1. Copy the to-be-merged paired-end fastq.gz files in data/fastq
2. Set the seq_tech parameter to "Illumina" in config/config.yaml (if not already)
3. Run from the ERMA root folder:

snakemake prepare_fastqs

This will execute a bash script with the essential step of merging R1 and R2 read with NGmerge

ONT input

Skip this when the input files are already in "one fastq.gz file per sample" - format.
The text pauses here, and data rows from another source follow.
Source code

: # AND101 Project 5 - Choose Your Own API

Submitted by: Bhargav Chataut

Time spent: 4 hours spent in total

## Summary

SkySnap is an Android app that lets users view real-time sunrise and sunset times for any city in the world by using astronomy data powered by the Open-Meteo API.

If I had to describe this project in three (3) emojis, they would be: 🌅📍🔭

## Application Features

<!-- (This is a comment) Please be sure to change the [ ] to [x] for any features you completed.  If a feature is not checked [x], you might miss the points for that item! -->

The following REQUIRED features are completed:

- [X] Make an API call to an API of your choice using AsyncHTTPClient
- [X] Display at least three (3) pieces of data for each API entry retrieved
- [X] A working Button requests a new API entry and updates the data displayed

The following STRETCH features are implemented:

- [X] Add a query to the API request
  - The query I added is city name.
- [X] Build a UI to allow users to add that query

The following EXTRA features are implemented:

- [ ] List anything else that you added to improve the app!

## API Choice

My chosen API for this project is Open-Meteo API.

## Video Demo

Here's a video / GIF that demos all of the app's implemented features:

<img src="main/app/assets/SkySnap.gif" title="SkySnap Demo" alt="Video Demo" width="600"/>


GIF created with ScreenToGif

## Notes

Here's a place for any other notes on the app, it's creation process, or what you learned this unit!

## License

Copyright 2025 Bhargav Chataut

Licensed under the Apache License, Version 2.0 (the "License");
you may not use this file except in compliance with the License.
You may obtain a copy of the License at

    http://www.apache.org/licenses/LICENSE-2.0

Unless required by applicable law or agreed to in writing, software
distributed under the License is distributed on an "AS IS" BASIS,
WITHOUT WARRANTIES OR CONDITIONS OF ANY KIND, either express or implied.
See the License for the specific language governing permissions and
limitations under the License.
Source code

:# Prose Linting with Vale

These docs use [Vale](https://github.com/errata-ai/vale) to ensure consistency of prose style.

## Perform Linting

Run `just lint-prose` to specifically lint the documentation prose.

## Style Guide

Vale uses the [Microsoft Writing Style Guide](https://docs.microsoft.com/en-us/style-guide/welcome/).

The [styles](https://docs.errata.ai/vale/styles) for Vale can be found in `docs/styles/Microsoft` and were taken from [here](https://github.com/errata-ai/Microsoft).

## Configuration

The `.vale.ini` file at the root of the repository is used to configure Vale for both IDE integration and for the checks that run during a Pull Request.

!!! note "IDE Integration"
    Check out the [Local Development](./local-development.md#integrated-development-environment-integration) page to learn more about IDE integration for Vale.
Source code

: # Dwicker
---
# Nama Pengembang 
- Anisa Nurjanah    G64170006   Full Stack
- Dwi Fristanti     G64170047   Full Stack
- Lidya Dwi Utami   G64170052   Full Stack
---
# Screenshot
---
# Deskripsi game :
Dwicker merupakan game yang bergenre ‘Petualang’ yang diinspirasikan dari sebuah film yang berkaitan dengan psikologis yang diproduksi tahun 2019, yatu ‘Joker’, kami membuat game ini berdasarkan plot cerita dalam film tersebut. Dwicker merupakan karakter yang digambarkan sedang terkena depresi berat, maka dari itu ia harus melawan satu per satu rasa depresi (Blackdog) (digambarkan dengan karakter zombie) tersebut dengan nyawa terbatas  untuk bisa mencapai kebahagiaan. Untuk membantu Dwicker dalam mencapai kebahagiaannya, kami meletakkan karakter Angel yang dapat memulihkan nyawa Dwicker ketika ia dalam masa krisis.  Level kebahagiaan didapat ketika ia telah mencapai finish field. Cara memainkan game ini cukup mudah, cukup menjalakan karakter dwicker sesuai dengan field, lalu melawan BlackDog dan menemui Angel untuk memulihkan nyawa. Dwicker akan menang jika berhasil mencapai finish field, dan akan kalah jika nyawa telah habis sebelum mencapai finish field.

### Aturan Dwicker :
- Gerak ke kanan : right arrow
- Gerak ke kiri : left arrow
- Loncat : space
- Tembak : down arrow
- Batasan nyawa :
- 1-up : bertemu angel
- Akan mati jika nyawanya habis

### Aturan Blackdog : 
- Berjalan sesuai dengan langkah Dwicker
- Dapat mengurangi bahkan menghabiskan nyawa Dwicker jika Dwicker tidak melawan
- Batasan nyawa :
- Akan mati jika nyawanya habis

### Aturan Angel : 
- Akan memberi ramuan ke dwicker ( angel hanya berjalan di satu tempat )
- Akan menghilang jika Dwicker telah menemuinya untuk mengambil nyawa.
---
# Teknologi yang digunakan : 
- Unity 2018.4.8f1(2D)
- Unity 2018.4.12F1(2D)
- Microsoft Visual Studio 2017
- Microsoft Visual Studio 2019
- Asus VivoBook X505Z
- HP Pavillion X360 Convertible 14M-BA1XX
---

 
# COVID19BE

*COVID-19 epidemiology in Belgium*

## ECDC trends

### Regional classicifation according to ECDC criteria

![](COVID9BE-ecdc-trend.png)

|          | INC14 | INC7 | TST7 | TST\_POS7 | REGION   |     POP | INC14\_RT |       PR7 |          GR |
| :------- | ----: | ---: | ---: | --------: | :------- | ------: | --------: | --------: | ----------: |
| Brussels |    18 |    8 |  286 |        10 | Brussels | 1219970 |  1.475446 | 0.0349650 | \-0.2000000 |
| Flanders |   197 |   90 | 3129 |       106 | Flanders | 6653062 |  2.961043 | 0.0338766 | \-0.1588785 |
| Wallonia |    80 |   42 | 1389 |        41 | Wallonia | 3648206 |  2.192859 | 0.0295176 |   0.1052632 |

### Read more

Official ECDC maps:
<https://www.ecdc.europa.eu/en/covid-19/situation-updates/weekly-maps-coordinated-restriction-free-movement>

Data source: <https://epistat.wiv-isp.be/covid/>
When starting with raw ONT output, this routine can be used to demultiplex the samples according to the respective barcodes. For that, following must be prepared:

1. Enter the desired sample name - barcode combinations in the file "barcode-rename.csv" which can be found at data/ONT
2. Copy the fastq_pass folder of the targeted ONT run in data/ONT or change the respective path in the config file
3. Define the target fragment lengths parameter in the config file - everything outside the filter intervall parameter gets filtered out beforehand
4. Set the seq_tech parameter to "ONT" in config/config.yaml (if not already)
5. Run from the ERMA root folder:

snakemake prepare_fastqs --cores N

This will execute a python script that filters and demultiplex the ONT output in one fastq file per sample.

Sample naming

To ensure a robust running of the pipeline, sample names are restricted to only contain:

• Uppercase and/or lowercase letters
• digits
• underscores

Sample names containing other special characters ("-" "," "." "/" "$" "@" etc.) will result in an error

Run Pipeline

To run the pipeline in the default mode, a profile with snakemake specific parameters is provided. Therefore, the only neccessary command to start is:

snakemake --profile profile

Testing

For testing the workflow the user can copy the provided dummy data:

cp .github/data/fastq/test_epic_data.fastq.gz data/fastq/

In this case, the similarity search mode in the config file can be changed to "test", searching only one of the two strands.

Additional Notes

The pipeline is designed to handle large sequencing datasets in parallel, so it's recommended to run it on a machine with sufficient computational resources. However, to run the pipeline on machines with less resources, it is recommended to split the fastq files or the tables in smaller chunks to prevent RAM overflow. This can be done by increase num_parts in the config file. If any errors occur during the pipeline run, Snakemake will provide detailed logs, allowing you to debug and troubleshoot any issues. You are most welcome to create an Issue when running into problems.

Connected 16S Analysis

We acknowledge that many users perform a regular 16S experiment additional to the epicPCR experiment. However, we have decided not to include an extra analysis featue for this in ERMA. We would like to encourage the user to use RiboSnake (10.46471/gigabyte.132), a validated, automated, reproducible QIIME2-based pipeline implemented in Snakemake for analysing 16S rRNA gene amplicon sequencing data.

License

This project is licensed under the MIT License.